[Input data — start]
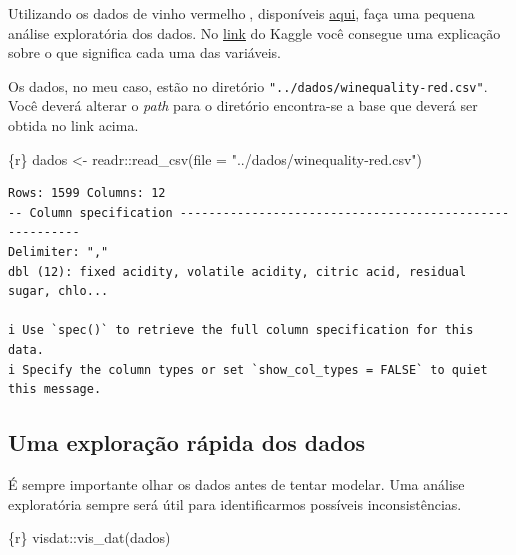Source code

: \documentclass[
  letterpaper,
  DIV=11,
  numbers=noendperiod,
  oneside]{scrartcl}
\newenvironment{Shaded}{\begin{snugshade}}{\end{snugshade}}
\newcommand{\AttributeTok}[1]{\textcolor[rgb]{0.40,0.45,0.13}{#1}}
\newcommand{\FunctionTok}[1]{\textcolor[rgb]{0.28,0.35,0.67}{#1}}
\newcommand{\InformationTok}[1]{\textcolor[rgb]{0.37,0.37,0.37}{#1}}
\newcommand{\NormalTok}[1]{\textcolor[rgb]{0.00,0.23,0.31}{#1}}
\newcommand{\OtherTok}[1]{\textcolor[rgb]{0.00,0.23,0.31}{#1}}
\newcommand{\SpecialCharTok}[1]{\textcolor[rgb]{0.37,0.37,0.37}{#1}}
\newcommand{\StringTok}[1]{\textcolor[rgb]{0.13,0.47,0.30}{#1}}
\begin{document}
Utilizando os dados de vinho vermelho🍷, disponíveis
\href{https://www.kaggle.com/datasets/uciml/red-wine-quality-cortez-et-al-2009}{aqui},
faça uma pequena análise exploratória dos dados. No
\href{https://www.kaggle.com/datasets/uciml/red-wine-quality-cortez-et-al-2009}{link}
do Kaggle você consegue uma explicação sobre o que significa cada uma
das variáveis.

Os dados, no meu caso, estão no diretório
\texttt{"../dados/winequality-red.csv"}. Você deverá alterar o
\emph{path} para o diretório encontra-se a base que deverá ser obtida no
link acima.

\begin{Shaded}
\begin{Highlighting}[]
\InformationTok{\textasciigrave{}\textasciigrave{}\textasciigrave{}\{r\}}
\NormalTok{dados }\OtherTok{\textless{}{-}}\NormalTok{ readr}\SpecialCharTok{::}\FunctionTok{read\_csv}\NormalTok{(}\AttributeTok{file =} \StringTok{"../dados/winequality{-}red.csv"}\NormalTok{)}
\InformationTok{\textasciigrave{}\textasciigrave{}\textasciigrave{}}
\end{Highlighting}
\end{Shaded}

\begin{verbatim}
Rows: 1599 Columns: 12
-- Column specification --------------------------------------------------------
Delimiter: ","
dbl (12): fixed acidity, volatile acidity, citric acid, residual sugar, chlo...

i Use `spec()` to retrieve the full column specification for this data.
i Specify the column types or set `show_col_types = FALSE` to quiet this message.
\end{verbatim}

\hypertarget{uma-explorauxe7uxe3o-ruxe1pida-dos-dados}{%
\subsection{Uma exploração rápida dos
dados}\label{uma-explorauxe7uxe3o-ruxe1pida-dos-dados}}

É sempre importante olhar os dados antes de tentar modelar. Uma análise
exploratória sempre será útil para identificarmos possíveis
inconsistências.

\begin{Shaded}
\begin{Highlighting}[]
\InformationTok{\textasciigrave{}\textasciigrave{}\textasciigrave{}\{r\}}
\NormalTok{visdat}\SpecialCharTok{::}\FunctionTok{vis\_dat}\NormalTok{(dados)}
\InformationTok{\textasciigrave{}\textasciigrave{}\textasciigrave{}}
\end{Highlighting}
\end{Shaded}
\end{document}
[Input data — finish]
| Instructions to follow |
Please transcribe every entry above exactly, leaving out any pictures.

| Expected output |
Source code

: \documentclass[
  letterpaper,
  DIV=11,
  numbers=noendperiod,
  oneside]{scrartcl}
\newenvironment{Shaded}{\begin{snugshade}}{\end{snugshade}}
\newcommand{\AttributeTok}[1]{\textcolor[rgb]{0.40,0.45,0.13}{#1}}
\newcommand{\FunctionTok}[1]{\textcolor[rgb]{0.28,0.35,0.67}{#1}}
\newcommand{\InformationTok}[1]{\textcolor[rgb]{0.37,0.37,0.37}{#1}}
\newcommand{\NormalTok}[1]{\textcolor[rgb]{0.00,0.23,0.31}{#1}}
\newcommand{\OtherTok}[1]{\textcolor[rgb]{0.00,0.23,0.31}{#1}}
\newcommand{\SpecialCharTok}[1]{\textcolor[rgb]{0.37,0.37,0.37}{#1}}
\newcommand{\StringTok}[1]{\textcolor[rgb]{0.13,0.47,0.30}{#1}}
\begin{document}
Utilizando os dados de vinho vermelho🍷, disponíveis
\href{https://www.kaggle.com/datasets/uciml/red-wine-quality-cortez-et-al-2009}{aqui},
faça uma pequena análise exploratória dos dados. No
\href{https://www.kaggle.com/datasets/uciml/red-wine-quality-cortez-et-al-2009}{link}
do Kaggle você consegue uma explicação sobre o que significa cada uma
das variáveis.

Os dados, no meu caso, estão no diretório
\texttt{"../dados/winequality-red.csv"}. Você deverá alterar o
\emph{path} para o diretório encontra-se a base que deverá ser obtida no
link acima.

\begin{Shaded}
\begin{Highlighting}[]
\InformationTok{\textasciigrave{}\textasciigrave{}\textasciigrave{}\{r\}}
\NormalTok{dados }\OtherTok{\textless{}{-}}\NormalTok{ readr}\SpecialCharTok{::}\FunctionTok{read\_csv}\NormalTok{(}\AttributeTok{file =} \StringTok{"../dados/winequality{-}red.csv"}\NormalTok{)}
\InformationTok{\textasciigrave{}\textasciigrave{}\textasciigrave{}}
\end{Highlighting}
\end{Shaded}

\begin{verbatim}
Rows: 1599 Columns: 12
-- Column specification --------------------------------------------------------
Delimiter: ","
dbl (12): fixed acidity, volatile acidity, citric acid, residual sugar, chlo...

i Use `spec()` to retrieve the full column specification for this data.
i Specify the column types or set `show_col_types = FALSE` to quiet this message.
\end{verbatim}

\hypertarget{uma-explorauxe7uxe3o-ruxe1pida-dos-dados}{%
\subsection{Uma exploração rápida dos
dados}\label{uma-explorauxe7uxe3o-ruxe1pida-dos-dados}}

É sempre importante olhar os dados antes de tentar modelar. Uma análise
exploratória sempre será útil para identificarmos possíveis
inconsistências.

\begin{Shaded}
\begin{Highlighting}[]
\InformationTok{\textasciigrave{}\textasciigrave{}\textasciigrave{}\{r\}}
\NormalTok{visdat}\SpecialCharTok{::}\FunctionTok{vis\_dat}\NormalTok{(dados)}
\InformationTok{\textasciigrave{}\textasciigrave{}\textasciigrave{}}
\end{Highlighting}
\end{Shaded}
\end{document}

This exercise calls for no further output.